• Records to process:
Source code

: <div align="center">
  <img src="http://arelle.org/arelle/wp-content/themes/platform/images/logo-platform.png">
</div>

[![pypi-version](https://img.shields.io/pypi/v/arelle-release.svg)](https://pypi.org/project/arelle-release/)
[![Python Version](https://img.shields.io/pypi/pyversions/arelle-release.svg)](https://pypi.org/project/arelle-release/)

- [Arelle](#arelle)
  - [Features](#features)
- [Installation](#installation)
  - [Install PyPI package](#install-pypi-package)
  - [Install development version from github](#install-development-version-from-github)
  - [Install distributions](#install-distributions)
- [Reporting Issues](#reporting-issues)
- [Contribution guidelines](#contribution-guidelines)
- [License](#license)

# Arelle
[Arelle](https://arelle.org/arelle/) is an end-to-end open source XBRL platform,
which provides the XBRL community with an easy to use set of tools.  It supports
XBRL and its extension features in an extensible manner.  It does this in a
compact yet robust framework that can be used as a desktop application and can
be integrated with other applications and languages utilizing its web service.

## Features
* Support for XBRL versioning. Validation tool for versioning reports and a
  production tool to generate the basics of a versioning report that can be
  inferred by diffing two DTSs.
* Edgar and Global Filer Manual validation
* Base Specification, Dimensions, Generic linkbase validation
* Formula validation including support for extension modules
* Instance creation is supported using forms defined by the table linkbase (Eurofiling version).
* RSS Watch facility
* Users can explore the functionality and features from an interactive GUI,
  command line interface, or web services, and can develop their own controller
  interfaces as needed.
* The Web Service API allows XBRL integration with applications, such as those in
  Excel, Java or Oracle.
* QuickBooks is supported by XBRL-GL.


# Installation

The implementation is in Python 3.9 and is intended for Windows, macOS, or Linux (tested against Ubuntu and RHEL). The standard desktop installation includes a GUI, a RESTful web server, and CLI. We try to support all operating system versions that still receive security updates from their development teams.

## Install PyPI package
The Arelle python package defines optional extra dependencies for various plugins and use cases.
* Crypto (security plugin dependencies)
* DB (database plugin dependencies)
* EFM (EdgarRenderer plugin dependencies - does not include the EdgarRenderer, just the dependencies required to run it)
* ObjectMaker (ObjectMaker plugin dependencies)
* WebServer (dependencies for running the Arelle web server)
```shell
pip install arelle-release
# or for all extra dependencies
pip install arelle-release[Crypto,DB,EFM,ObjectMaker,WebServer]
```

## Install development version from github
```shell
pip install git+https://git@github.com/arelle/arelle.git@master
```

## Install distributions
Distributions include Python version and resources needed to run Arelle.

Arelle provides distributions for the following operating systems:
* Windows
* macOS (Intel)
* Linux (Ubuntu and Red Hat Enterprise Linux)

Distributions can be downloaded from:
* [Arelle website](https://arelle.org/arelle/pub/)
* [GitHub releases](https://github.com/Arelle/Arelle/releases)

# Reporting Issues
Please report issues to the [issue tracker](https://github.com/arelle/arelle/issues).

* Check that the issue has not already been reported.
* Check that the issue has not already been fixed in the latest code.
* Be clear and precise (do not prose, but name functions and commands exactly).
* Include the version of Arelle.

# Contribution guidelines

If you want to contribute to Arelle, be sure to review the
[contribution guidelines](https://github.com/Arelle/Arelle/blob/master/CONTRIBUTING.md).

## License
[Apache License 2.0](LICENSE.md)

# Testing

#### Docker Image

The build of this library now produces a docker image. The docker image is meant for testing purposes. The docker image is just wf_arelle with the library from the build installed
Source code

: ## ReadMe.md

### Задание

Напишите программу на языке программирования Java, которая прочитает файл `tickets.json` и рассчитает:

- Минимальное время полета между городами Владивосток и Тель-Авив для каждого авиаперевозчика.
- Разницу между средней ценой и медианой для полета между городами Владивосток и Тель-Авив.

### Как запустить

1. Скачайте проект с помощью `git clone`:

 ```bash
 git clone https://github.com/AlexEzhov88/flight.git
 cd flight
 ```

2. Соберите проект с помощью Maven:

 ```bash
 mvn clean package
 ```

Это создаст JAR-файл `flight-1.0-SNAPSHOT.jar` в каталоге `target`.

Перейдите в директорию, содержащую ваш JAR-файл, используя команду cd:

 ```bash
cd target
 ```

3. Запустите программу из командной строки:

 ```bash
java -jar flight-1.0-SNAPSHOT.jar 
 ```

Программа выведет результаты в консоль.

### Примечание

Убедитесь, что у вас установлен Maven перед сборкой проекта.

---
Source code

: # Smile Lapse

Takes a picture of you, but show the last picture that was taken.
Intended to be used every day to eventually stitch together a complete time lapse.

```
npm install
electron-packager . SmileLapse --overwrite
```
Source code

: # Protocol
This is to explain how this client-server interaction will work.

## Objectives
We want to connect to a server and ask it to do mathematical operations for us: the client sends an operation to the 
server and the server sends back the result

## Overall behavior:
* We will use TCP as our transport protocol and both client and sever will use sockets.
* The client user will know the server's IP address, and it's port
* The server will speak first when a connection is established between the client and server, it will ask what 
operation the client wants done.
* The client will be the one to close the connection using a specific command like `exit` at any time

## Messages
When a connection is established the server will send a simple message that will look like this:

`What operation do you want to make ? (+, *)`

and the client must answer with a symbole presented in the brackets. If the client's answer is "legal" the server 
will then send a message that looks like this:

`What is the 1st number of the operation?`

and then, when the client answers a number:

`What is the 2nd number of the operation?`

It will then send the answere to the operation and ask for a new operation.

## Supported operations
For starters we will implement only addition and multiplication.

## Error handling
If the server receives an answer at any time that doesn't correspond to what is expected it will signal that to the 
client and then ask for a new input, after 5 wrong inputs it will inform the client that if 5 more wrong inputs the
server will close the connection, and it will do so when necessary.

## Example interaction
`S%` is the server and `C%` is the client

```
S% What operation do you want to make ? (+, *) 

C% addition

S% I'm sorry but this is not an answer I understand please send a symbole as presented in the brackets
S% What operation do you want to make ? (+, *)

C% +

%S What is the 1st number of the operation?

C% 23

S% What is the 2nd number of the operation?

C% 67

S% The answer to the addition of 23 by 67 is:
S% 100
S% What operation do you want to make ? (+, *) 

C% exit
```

• Your goal: Please return each line of the data above in which the word "from" occurs.

• Response to the exercise:
  - [Install development version from github](#install-development-version-from-github)
* Users can explore the functionality and features from an interactive GUI,
The implementation is in Python 3.9 and is intended for Windows, macOS, or Linux (tested against Ubuntu and RHEL). The standard desktop installation includes a GUI, a RESTful web server, and CLI. We try to support all operating system versions that still receive security updates from their development teams.
## Install development version from github
Distributions can be downloaded from:
The build of this library now produces a docker image. The docker image is meant for testing purposes. The docker image is just wf_arelle with the library from the build installed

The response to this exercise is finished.